**To do:** Report each line of the records where "无线电源库" occurs.

(Saved entries)
········

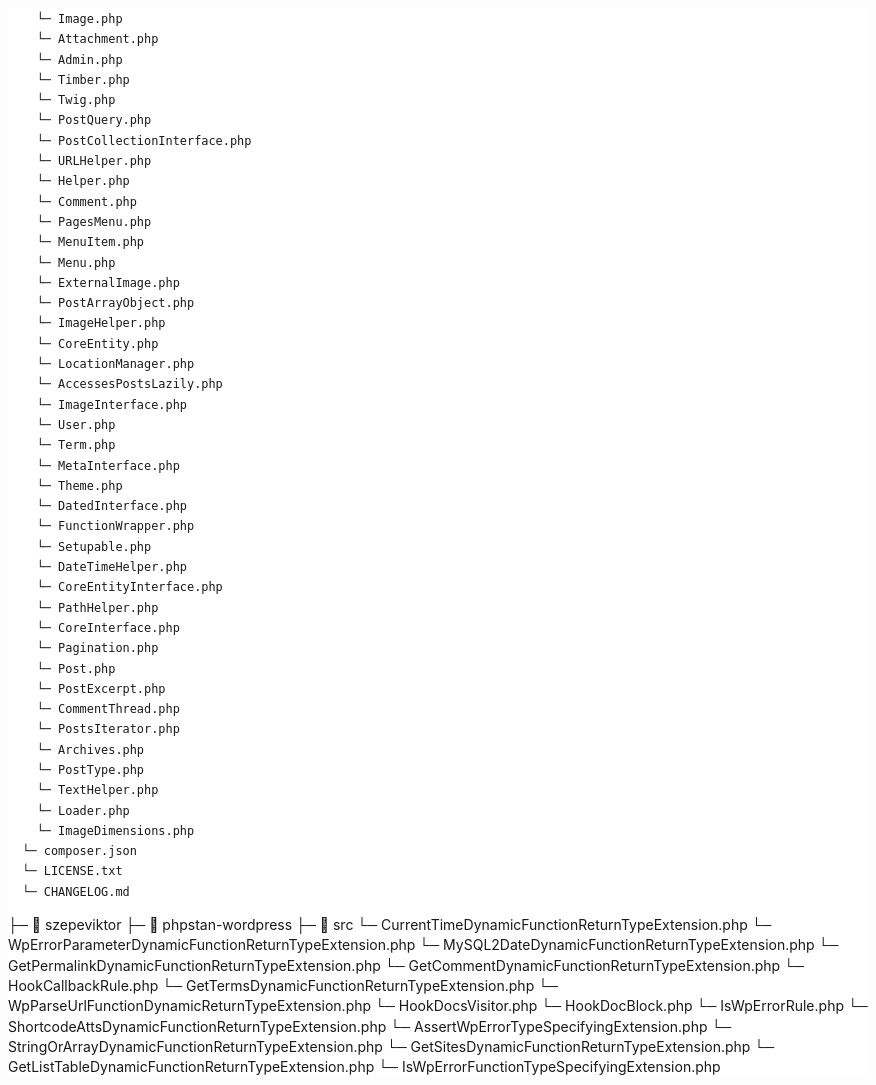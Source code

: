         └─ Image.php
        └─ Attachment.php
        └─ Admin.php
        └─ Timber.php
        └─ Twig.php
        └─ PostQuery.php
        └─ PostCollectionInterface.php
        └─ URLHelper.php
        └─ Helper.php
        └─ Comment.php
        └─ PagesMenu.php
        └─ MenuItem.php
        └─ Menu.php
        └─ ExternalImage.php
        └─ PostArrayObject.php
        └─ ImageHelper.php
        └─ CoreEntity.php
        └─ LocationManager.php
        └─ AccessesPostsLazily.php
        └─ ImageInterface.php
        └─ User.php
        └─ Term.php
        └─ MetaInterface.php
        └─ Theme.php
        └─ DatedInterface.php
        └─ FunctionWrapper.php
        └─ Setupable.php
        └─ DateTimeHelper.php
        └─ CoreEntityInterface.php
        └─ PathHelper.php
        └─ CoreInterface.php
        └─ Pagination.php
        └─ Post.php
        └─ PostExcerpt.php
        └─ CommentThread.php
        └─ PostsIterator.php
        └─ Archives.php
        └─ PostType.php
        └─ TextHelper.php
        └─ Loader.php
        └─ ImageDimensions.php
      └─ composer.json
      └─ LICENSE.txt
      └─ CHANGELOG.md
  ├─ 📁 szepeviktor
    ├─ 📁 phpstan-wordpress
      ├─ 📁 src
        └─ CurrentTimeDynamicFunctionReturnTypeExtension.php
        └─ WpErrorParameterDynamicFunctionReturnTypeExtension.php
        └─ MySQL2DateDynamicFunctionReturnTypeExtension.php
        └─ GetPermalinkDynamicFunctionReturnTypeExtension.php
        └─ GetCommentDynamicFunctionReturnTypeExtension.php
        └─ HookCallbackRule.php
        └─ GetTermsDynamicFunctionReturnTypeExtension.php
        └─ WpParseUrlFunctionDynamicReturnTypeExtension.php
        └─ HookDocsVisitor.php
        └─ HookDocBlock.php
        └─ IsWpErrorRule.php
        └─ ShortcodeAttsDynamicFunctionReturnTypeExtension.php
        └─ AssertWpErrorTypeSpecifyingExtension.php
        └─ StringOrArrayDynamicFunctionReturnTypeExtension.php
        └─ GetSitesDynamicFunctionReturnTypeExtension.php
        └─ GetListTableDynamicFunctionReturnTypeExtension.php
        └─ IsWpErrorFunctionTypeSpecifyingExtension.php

········

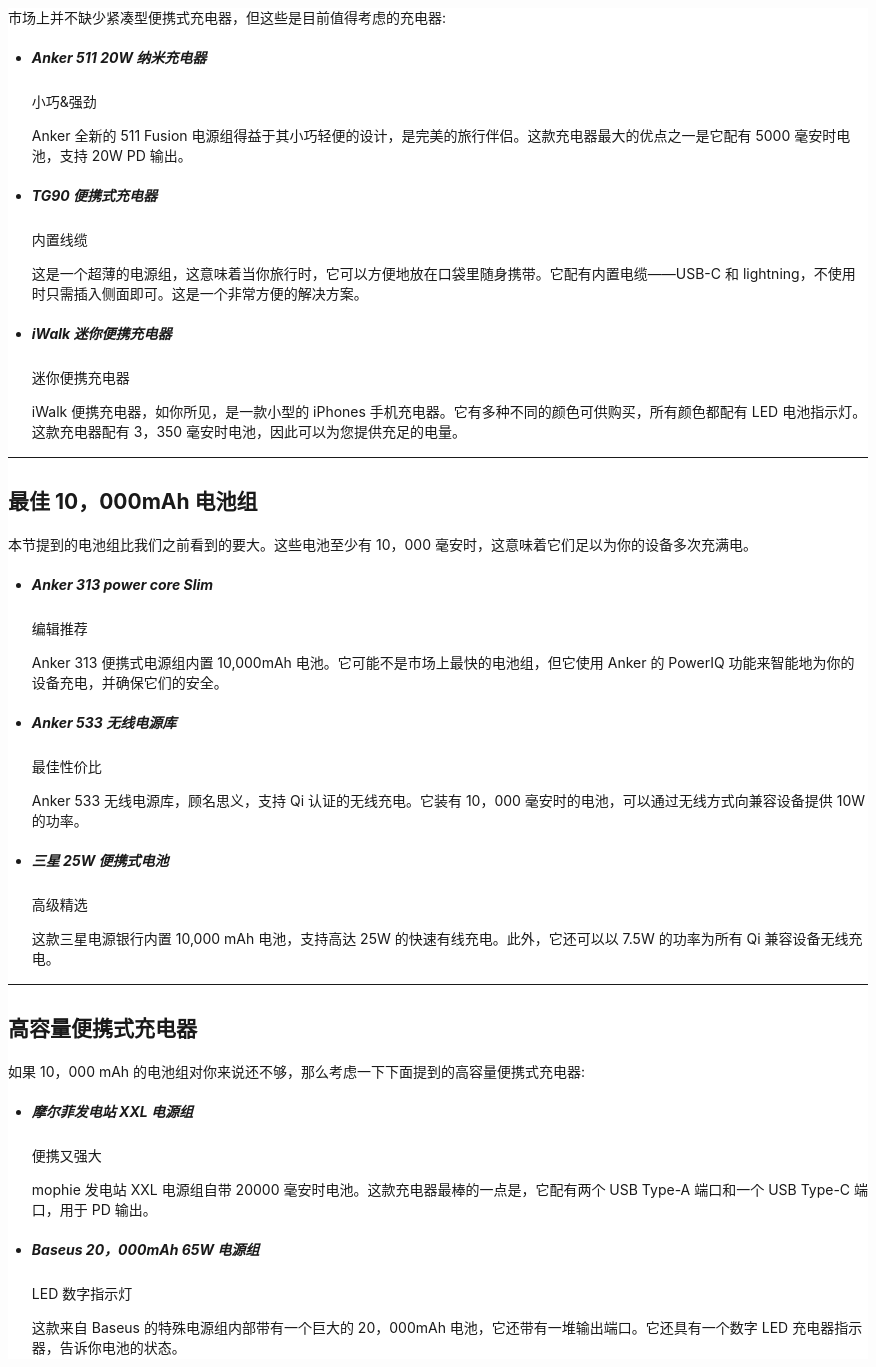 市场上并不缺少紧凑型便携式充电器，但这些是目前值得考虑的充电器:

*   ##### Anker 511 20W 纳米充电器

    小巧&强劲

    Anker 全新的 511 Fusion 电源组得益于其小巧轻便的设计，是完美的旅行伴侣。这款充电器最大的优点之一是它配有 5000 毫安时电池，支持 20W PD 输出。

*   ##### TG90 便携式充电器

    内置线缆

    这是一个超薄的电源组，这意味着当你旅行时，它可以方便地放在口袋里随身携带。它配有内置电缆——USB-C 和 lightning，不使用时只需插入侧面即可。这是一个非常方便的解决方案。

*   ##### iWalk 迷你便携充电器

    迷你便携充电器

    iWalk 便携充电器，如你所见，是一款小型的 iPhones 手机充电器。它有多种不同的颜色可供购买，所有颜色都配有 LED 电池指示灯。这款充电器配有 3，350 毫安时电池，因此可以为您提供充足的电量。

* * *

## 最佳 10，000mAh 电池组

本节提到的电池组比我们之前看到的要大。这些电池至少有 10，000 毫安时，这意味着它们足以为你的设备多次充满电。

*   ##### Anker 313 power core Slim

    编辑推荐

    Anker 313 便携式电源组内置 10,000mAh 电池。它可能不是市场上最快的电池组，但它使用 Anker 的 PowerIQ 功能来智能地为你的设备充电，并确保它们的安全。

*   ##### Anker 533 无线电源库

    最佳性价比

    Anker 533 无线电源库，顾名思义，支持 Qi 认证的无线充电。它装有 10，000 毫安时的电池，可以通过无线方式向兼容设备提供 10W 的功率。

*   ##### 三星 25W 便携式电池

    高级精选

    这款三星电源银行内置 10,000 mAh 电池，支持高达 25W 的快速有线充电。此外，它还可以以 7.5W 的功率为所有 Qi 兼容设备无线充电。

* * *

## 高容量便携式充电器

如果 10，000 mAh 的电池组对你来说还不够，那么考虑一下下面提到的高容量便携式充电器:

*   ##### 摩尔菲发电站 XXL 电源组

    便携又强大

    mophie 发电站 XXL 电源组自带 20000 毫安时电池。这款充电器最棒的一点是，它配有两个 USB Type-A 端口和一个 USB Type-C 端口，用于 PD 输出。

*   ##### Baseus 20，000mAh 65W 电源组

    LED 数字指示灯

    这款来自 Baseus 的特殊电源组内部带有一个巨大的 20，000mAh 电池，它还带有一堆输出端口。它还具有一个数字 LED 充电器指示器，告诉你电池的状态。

········

**Answer space:**
*   ##### Anker 533 无线电源库
    Anker 533 无线电源库，顾名思义，支持 Qi 认证的无线充电。它装有 10，000 毫安时的电池，可以通过无线方式向兼容设备提供 10W 的功率。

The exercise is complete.